Provided data Start Marker

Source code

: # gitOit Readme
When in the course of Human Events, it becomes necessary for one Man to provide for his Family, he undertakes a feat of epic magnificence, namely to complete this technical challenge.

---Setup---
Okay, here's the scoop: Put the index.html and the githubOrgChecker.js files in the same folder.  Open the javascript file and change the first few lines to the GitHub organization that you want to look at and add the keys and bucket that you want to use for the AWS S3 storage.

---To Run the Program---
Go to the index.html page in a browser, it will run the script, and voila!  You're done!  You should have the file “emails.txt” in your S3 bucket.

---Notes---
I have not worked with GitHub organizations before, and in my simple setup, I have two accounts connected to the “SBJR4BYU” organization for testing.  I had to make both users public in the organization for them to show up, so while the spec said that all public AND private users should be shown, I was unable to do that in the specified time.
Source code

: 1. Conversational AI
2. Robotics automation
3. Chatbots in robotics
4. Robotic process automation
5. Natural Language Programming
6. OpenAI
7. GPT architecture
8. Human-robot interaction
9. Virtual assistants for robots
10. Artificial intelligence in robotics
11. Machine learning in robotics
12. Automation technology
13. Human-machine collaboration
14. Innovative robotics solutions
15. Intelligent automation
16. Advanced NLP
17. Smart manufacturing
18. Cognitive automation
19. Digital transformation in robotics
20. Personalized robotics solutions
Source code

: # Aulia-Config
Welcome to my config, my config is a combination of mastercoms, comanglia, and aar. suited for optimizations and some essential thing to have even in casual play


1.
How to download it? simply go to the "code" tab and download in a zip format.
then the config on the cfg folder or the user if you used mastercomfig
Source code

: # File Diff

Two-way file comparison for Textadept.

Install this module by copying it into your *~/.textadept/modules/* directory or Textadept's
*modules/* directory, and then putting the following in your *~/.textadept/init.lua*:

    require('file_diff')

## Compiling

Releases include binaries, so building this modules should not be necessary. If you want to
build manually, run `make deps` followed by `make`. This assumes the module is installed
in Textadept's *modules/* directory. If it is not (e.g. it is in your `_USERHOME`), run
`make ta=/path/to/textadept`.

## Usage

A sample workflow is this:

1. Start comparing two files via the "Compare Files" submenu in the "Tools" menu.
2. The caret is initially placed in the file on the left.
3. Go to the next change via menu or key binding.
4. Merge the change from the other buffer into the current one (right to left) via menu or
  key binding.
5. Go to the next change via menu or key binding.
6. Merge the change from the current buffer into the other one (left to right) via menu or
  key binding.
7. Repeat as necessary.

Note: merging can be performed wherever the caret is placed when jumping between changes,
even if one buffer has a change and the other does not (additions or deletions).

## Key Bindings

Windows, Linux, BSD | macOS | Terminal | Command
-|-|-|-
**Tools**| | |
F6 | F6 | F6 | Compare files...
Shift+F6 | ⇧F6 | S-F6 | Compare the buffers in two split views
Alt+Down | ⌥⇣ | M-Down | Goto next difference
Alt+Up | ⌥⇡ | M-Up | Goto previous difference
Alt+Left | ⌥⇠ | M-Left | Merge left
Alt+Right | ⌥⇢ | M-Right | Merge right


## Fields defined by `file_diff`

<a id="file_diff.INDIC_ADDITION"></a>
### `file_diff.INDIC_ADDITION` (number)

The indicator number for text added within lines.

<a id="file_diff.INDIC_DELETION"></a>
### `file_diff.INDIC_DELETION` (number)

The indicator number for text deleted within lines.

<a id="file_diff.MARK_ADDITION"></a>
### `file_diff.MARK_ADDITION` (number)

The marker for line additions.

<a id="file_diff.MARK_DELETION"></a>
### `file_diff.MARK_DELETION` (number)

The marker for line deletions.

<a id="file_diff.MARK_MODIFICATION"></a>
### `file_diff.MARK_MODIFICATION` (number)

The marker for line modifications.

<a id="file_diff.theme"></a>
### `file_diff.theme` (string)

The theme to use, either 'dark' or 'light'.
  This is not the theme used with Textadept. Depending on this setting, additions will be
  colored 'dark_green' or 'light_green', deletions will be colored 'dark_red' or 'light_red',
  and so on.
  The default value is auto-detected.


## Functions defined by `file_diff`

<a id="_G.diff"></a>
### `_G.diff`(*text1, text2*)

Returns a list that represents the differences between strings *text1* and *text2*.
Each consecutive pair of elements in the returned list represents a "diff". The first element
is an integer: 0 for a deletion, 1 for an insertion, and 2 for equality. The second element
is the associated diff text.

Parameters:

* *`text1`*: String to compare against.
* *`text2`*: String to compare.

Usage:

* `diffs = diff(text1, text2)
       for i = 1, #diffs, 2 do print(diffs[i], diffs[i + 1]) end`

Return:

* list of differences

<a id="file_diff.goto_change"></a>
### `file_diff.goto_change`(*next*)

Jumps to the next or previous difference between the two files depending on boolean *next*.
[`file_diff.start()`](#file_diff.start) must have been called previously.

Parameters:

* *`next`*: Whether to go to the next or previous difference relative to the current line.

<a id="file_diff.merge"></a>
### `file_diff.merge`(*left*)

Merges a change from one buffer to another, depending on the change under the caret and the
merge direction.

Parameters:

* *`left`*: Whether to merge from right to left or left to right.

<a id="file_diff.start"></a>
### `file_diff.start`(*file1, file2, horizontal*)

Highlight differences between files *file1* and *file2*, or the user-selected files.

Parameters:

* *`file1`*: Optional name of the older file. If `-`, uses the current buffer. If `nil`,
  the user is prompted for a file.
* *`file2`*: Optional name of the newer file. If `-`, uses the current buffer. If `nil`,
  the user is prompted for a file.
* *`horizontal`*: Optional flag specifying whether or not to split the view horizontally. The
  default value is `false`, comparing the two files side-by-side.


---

Provided data End Marker
Provided data Start Marker

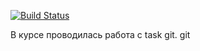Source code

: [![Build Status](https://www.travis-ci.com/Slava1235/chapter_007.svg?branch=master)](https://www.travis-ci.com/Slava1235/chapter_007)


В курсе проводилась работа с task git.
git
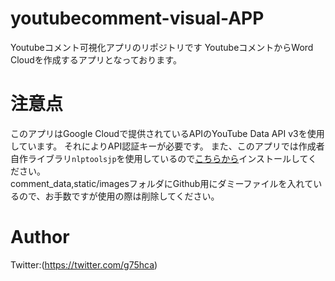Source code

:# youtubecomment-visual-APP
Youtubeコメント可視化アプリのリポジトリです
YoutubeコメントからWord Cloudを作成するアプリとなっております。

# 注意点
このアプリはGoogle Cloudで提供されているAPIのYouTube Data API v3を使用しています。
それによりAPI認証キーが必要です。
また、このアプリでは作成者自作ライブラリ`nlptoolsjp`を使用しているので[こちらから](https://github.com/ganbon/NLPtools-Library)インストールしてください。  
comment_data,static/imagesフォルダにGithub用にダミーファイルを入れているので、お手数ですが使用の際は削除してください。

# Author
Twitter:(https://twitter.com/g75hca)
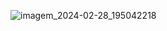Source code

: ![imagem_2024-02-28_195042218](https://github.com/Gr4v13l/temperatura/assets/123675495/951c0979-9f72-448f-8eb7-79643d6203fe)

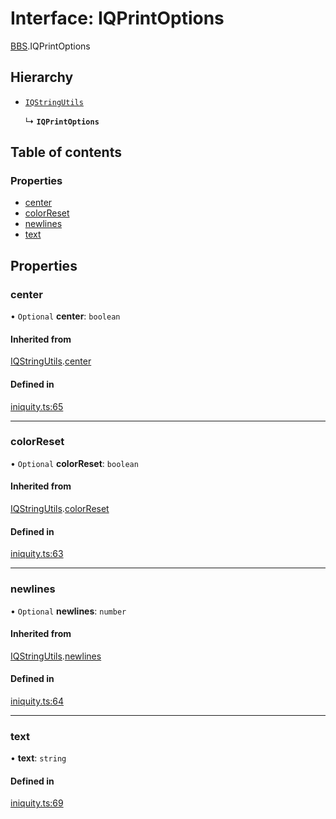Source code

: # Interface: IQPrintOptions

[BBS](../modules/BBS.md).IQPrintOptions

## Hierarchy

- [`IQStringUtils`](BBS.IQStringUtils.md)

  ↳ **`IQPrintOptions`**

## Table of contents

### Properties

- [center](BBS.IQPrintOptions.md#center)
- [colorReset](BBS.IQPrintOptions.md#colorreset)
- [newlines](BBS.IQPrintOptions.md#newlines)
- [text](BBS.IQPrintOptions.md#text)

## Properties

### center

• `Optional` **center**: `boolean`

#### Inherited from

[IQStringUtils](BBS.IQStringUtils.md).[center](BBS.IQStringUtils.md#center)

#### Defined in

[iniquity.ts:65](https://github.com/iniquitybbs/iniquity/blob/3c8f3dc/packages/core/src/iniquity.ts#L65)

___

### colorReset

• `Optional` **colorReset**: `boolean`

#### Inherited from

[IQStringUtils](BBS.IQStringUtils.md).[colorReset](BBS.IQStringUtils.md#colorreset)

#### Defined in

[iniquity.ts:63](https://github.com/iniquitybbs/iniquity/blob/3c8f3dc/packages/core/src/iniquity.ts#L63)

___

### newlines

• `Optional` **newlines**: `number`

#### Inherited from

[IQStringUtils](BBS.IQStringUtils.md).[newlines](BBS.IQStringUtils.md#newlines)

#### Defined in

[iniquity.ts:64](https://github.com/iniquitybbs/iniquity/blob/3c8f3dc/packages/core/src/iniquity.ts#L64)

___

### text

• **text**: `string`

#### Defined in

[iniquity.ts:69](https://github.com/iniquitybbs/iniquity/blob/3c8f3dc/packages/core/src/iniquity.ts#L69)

Provided data End Marker

■ Problem to solve
Read the entries and show each line that mentions "bucket".

■ Output
Okay, here's the scoop: Put the index.html and the githubOrgChecker.js files in the same folder.  Open the javascript file and change the first few lines to the GitHub organization that you want to look at and add the keys and bucket that you want to use for the AWS S3 storage.
Go to the index.html page in a browser, it will run the script, and voila!  You're done!  You should have the file “emails.txt” in your S3 bucket.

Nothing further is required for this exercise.